As we head into a presidential election year here in the US, many of our children will be voting for the first time. Others will come of age before the next presidential election and will be able to vote in important local, state, and federal election opportunities between now and then. So, how can we prepare our children to be educated, solid, and informed voters?
It can be tempting to block the frustration of current politics out during family discussion. But, what better way to train our children than to discuss current events around the dinner table or during family time? Obviously, it’s important to keep discussions relevant based on the ages of our children, but even elementary-aged children can participate in political discussions.
Here are a few ways to start a family discussion:
For a conversation that can involve a wide age range, collect political ads that come through the mail or intentionally watch some on television.
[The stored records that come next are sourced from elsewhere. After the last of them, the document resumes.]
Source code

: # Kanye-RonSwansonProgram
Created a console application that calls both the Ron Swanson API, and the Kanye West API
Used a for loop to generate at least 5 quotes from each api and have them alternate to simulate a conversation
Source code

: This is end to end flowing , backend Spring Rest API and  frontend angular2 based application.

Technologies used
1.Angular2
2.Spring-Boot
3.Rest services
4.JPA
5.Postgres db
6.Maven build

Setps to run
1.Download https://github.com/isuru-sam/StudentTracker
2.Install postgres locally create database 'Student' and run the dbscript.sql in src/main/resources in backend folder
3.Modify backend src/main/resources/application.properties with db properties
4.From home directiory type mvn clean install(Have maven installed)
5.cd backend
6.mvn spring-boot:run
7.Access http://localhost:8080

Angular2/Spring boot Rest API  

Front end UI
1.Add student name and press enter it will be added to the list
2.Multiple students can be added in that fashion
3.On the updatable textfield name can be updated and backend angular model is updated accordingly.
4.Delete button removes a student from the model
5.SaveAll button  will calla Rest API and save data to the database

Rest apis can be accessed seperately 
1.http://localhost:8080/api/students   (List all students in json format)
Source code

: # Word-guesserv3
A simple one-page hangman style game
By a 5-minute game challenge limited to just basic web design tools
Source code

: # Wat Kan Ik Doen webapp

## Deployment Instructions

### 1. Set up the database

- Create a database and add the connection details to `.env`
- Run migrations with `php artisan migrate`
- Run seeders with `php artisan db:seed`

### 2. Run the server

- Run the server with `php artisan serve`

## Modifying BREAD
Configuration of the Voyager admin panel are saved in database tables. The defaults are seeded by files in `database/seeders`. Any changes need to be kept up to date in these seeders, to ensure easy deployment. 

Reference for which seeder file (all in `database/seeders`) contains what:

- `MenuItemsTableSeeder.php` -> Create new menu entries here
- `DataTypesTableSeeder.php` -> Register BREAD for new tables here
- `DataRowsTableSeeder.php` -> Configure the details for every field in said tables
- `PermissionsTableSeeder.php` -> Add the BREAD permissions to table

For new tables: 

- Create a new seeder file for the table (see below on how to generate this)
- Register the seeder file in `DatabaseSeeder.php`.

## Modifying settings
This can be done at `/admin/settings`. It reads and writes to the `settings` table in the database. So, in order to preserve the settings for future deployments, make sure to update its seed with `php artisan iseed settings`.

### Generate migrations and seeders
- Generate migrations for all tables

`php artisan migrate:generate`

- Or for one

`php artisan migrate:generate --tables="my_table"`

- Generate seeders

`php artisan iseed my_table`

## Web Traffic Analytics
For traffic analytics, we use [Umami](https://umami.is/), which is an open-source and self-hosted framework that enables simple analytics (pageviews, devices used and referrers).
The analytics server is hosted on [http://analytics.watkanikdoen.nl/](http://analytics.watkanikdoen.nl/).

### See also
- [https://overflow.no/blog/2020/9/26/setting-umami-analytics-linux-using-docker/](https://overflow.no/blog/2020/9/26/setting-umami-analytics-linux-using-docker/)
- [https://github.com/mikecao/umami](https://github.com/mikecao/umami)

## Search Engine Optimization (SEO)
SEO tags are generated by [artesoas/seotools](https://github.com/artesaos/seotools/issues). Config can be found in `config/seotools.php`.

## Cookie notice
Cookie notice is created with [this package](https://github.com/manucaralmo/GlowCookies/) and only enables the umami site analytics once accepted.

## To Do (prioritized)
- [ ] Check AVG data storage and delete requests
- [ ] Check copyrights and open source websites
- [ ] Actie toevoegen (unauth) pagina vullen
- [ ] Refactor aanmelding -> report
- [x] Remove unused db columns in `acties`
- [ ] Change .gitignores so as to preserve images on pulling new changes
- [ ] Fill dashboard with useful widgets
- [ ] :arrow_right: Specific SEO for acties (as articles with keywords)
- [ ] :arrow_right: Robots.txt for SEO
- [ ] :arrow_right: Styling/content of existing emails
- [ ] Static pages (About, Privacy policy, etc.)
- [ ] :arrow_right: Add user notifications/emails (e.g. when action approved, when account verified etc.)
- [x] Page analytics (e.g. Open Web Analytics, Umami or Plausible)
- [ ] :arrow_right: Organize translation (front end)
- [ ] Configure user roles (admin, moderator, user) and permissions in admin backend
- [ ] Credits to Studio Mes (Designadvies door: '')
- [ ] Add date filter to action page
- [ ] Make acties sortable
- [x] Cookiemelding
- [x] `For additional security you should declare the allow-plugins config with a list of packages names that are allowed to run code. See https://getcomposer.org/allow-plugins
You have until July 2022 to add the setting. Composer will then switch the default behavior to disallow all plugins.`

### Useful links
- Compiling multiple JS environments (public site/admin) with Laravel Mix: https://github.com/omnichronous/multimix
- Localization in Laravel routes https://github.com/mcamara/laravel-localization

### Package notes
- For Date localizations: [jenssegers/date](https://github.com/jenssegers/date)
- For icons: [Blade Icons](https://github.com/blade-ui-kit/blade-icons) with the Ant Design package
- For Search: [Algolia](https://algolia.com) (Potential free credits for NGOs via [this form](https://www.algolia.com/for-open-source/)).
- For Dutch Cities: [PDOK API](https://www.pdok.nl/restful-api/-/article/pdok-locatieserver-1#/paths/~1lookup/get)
Talk through how to process biased presentation and describe the different kinds of campaigns. Is it a smear campaign, attempting to tarnish an opponent’s reputation? Or is it a campaign that attempts to make a particular candidate look flawless? What can we learn about the bias of an ad based on its sponsor? Define and discuss propaganda, and consider how that applies.
The Faith Factor
Discuss how faith pertains to the various issues at hand and how to evaluate a voting choice in light of glorifying God in all we do. With younger children, keep the topics based on black and white scenarios which are very easily resolved by recalling stories or passages from Scripture. As your children approach the reasoning stage of learning, begin to incorporate more gray issues and encourage them to think and talk through their responses before you share your own opinion.
Don’t forget local issues! Get to know information about the elected officials in your city and county, as well as in your own state, and discuss their current roles, actions, and policies while in office.
If your children are all young – especially if they are early elementary or younger – it might be difficult to engage in true political discussion. But, during the learning stages in which your children are getting excited about learning or just beginning to understand, there are others ways you can begin to train your children to become responsible voters.
Even if you’re not ready for family discussions, be intentional about how you discuss politics with fellow adults when your children are around. Even if they are playing and not directly paying attention, keep your discussions basic, informative, and understandable. Young ears learn a great deal by simply being around discussions!
Take your children with you when you register to vote or are ready to head to the polls. Let them see the process of checking in and casting a ballot.
As they are beginning to reason, give a brief explanation about why you chose the candidate or option you chose. This can be done while you are casting a ballot or immediately before or after you go to vote. It does not have to be time-consuming. Just a few seconds to stop and explain each decision is great. If possible, even let your child make the ballot selections with your guidance.